NEW YORK –
Surrounded by the densely packed skyscrapers of the Big Apple, Soldiers of the 54th Quartermaster Company have been hard at work across the five boroughs of New York helping the NYC Office of the Chief Medical Examiner (OCME) in the city’s ongoing fight against COVID-19.
The 54th Quartermaster Company has a unique and challenging role in the response. The Soldiers are responsible for the collection and processing of virus-related casualties throughout the city. For a community with a population over 9 million, this is no small task.
Speaking from the busy planning wing of the 377th Theater Sustainment Command Headquarters in Belle Chasse, La., Maj. Valerie Manuel, the Senior Mortuary Affairs Planner for the command who supervises the 54th’s mission, had confidence in the mission’s success.
“They got right in there and started with the process,” she said. “The commander and first sergeant have a really good working relationship with the OCME and the city really appreciates what they’re doing.”
Prior to the unit’s mission beginning on April 2nd, The Federal Emergency Management Agency coordinated with U.S. Army North, the lead Department of Defense element in the U.S. response, to ensure the Soldiers could help the city as quickly and efficiently as possible. Because the Soldiers are working closely with civilians, the combined response is considered a Defense Support of Civil Authorities (DSCA) mission.
“A lot of it has been proactive, we try to make ourselves available and make sure that the civil authorities understand we are here and able to provide assistance when we see it needed from a logistical standpoint,” said Cpt. Ethan Frazee, the commander of the 54th Quartermaster Company. “Every day we’re learning from working with the civilian authorities, and we’re also learning what we’re capable of internally.”
The 70 Soldiers of the 54th have been working 24 hours a day since their mission began, operating out of what is known as a Disaster Portable Morgue Unit. The facility enables the casualty recovery teams to assist in body collection throughout the city, along with identification and processing of personal effects until the bodies find their final resting place. This prevents an overwhelmed hospital system from having to process the casualties in addition to their already demanding treatment measures.
Despite the extensive training in mortuary affairs the Soldiers receive prior to a mission like this, there are inherently challenging effects to mental well-being while working with cadavers on a daily basis. The U.S. Army Behavioral Health Team for Combat Stress has been working hand-in-hand with the Soldiers from the start to identify any indications of compromised mental health. The unit is also equipped with survey devices that are used before and after each shift to enable behavioral health specialists to monitor behavioral changes.
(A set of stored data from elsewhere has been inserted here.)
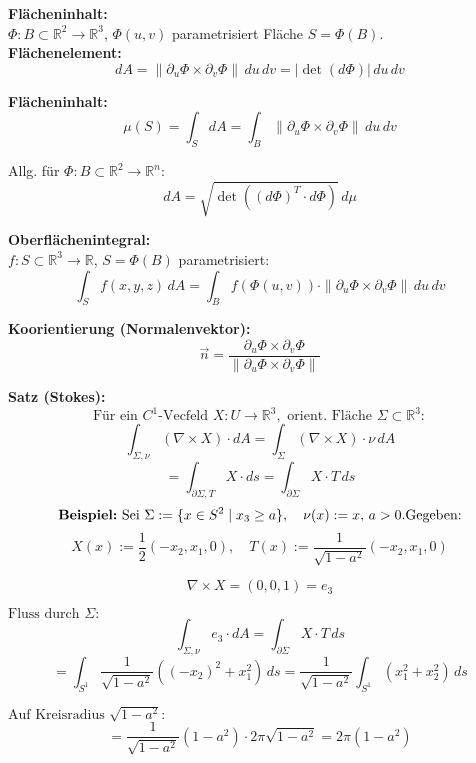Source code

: \textbf{Flächeninhalt:} \\
$\Phi : B \subset \mathbb{R}^2 \to \mathbb{R}^3$, $\Phi(u,v)$ parametrisiert Fläche $S = \Phi(B)$. \\
\textbf{Flächenelement:}
\[
dA = \|\partial_u \Phi \times \partial_v \Phi\| \, du\,dv = |\det(d\Phi)| \, du\,dv
\]

\textbf{Flächeninhalt:}
\[
\mu(S) = \int_S dA = \int_B \|\partial_u \Phi \times \partial_v \Phi\| \, du\,dv
\]

Allg. für $\Phi: B \subset \mathbb{R}^2 \to \mathbb{R}^n$:
\[
dA = \sqrt{\det((d\Phi)^T \cdot d\Phi)} \, d\mu
\]

\vspace{1em}

\textbf{Oberflächenintegral:} \\
$f : S \subset \mathbb{R}^3 \to \mathbb{R}$, $S = \Phi(B)$ parametrisiert:
\[
\int_S f(x,y,z)\, dA = \int_B f(\Phi(u,v)) \cdot \|\partial_u \Phi \times \partial_v \Phi\| \, du\,dv
\]

\vspace{1em}

\textbf{Koorientierung (Normalenvektor):}
\[
\vec{n} = \frac{\partial_u \Phi \times \partial_v \Phi}{\|\partial_u \Phi \times \partial_v \Phi\|}
\]



\textbf{Satz (Stokes):} \\
\[
\text{Für ein } C^1\text{-Vecfeld } X : U \to \mathbb{R}^3, \text{ orient. Fläche } \Sigma \subset \mathbb{R}^3: 
\]
\[
\int_{\Sigma, \nu} (\nabla \times X) \cdot dA 
= \int_{\Sigma} (\nabla \times X) \cdot \nu \, dA 
\]
\[
= \int_{\partial \Sigma, T} X \cdot ds 
= \int_{\partial \Sigma} X \cdot T \, ds
\]
\[
\textbf{Beispiel:} \text{ Sei } \Sigma := \{x \in S^2 \mid x_3 \geq a \}, \quad \nu(x) := x, \, a > 0. \\
\text{Gegeben:}
\]
\[
X(x) := \frac{1}{2}(-x_2, x_1, 0), \quad T(x) := \frac{1}{\sqrt{1 - a^2}}(-x_2, x_1, 0)
\]

\[
\nabla \times X = (0, 0, 1) = e_3
\]

$\text{Fluss durch } \Sigma: $
\[
\int_{\Sigma, \nu} e_3 \cdot dA 
= \int_{\partial \Sigma} X \cdot T \, ds 
\]
\[
= \int_{S^1} \frac{1}{\sqrt{1-a^2}} ((-x_2)^2 + x_1^2) \, ds 
= \frac{1}{\sqrt{1 - a^2}} \int_{S^1} (x_1^2 + x_2^2) \, ds
\]

$\text{Auf Kreisradius } \sqrt{1 - a^2}: $
\[
= \frac{1}{\sqrt{1 - a^2}} (1 - a^2) \cdot 2\pi\sqrt{1 - a^2}
= 2\pi (1 - a^2)
\]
Of all the measures taken to ensure the Soldiers’ mental well-being, none have been as popular or effective as the therapy and service dogs that come to the casualty collection points to interact with the Soldiers. Juan Serrano, Assistant Vice President of Military and Veteran Liaison Services for Northwell Health, contacted employees from his company via email to see if any were willing to volunteer their time to bring their licensed therapy and service dogs to the Soldiers to help them deal with the stress of the mission. The reply was overwhelming.
“We exceeded our request immediately,” Serrano said. “It was amazing to see that kind of a response.”
The Northwell employees are not alone in their appreciation of the 54th’s mission. There has been a positive response from almost every corner of the city in which they now serve. New Yorkers have donated gift baskets, brought snacks, and routinely thanked the Soldiers when they are out on mission.
“It makes every day easier when you have people so willing to provide support, you don’t have to look for it, it’s just there,” said Frazee. “It’s been tremendous throughout the city with their acknowledgment and recognition for us being here.”
Going forward, the troops will continue to assist the OCME and the City of New York until their services are no longer deemed necessary and the city infrastructure is able to sustain the fight against COVID-19 independently. For now, however, the troops provide a sense of security for the people of the city in a dark and challenging time.
“Their presence gives New York reassurance that we are not fighting alone and that’s the most important takeaway,” Serrano said. “We are not fighting alone.”